DATA PROVIDED
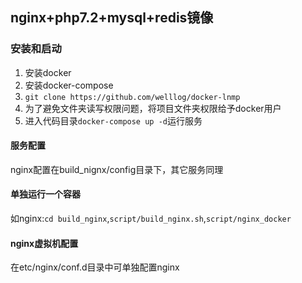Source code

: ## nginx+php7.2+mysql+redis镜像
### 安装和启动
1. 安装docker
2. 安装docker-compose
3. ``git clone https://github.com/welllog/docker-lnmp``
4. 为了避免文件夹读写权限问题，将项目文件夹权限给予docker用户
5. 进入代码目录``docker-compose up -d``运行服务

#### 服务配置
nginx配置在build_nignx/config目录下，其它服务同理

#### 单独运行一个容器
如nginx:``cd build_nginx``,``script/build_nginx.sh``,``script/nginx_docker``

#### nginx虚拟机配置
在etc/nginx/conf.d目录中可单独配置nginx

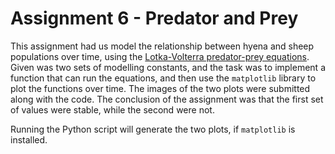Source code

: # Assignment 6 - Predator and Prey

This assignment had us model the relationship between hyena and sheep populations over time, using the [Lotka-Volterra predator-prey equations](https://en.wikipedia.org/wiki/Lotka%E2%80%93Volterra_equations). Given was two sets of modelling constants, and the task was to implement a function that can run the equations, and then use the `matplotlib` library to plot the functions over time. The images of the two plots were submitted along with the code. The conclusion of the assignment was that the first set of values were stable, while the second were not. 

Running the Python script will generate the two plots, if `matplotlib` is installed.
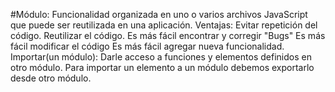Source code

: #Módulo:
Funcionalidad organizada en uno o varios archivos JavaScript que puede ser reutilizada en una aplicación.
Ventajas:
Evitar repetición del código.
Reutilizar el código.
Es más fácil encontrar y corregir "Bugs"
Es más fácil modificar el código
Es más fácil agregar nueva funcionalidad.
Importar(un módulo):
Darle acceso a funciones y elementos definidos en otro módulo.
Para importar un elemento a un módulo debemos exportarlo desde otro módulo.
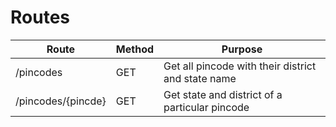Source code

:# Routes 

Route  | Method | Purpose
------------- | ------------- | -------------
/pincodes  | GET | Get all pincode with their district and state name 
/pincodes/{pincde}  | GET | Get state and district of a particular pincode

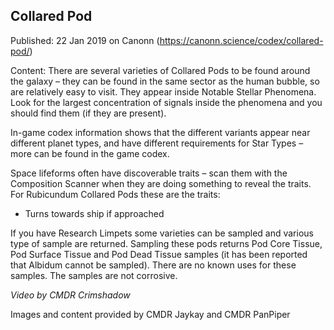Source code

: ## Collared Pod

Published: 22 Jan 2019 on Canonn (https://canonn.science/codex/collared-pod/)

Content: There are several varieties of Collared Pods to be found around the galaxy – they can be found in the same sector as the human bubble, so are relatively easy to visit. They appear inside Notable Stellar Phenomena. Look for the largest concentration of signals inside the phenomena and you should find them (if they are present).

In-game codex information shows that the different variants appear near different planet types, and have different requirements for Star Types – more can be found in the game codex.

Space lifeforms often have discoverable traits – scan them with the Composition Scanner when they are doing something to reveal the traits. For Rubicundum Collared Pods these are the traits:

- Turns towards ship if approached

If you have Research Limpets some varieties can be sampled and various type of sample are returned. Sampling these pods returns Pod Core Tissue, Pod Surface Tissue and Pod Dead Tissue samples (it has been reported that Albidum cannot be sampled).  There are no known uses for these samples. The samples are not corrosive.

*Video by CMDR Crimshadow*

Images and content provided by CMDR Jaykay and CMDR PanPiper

DIRECTIONS
What should come back is an exact copy of the lines above from the line with "and state name" to the line with "- Turns towards ship if approached", both included, minus the pictures.

RESPONSE BOX
/pincodes  | GET | Get all pincode with their district and state name 
/pincodes/{pincde}  | GET | Get state and district of a particular pincode

Source code

: ## Collared Pod

Published: 22 Jan 2019 on Canonn (https://canonn.science/codex/collared-pod/)

Content: There are several varieties of Collared Pods to be found around the galaxy – they can be found in the same sector as the human bubble, so are relatively easy to visit. They appear inside Notable Stellar Phenomena. Look for the largest concentration of signals inside the phenomena and you should find them (if they are present).

In-game codex information shows that the different variants appear near different planet types, and have different requirements for Star Types – more can be found in the game codex.

Space lifeforms often have discoverable traits – scan them with the Composition Scanner when they are doing something to reveal the traits. For Rubicundum Collared Pods these are the traits:

- Turns towards ship if approached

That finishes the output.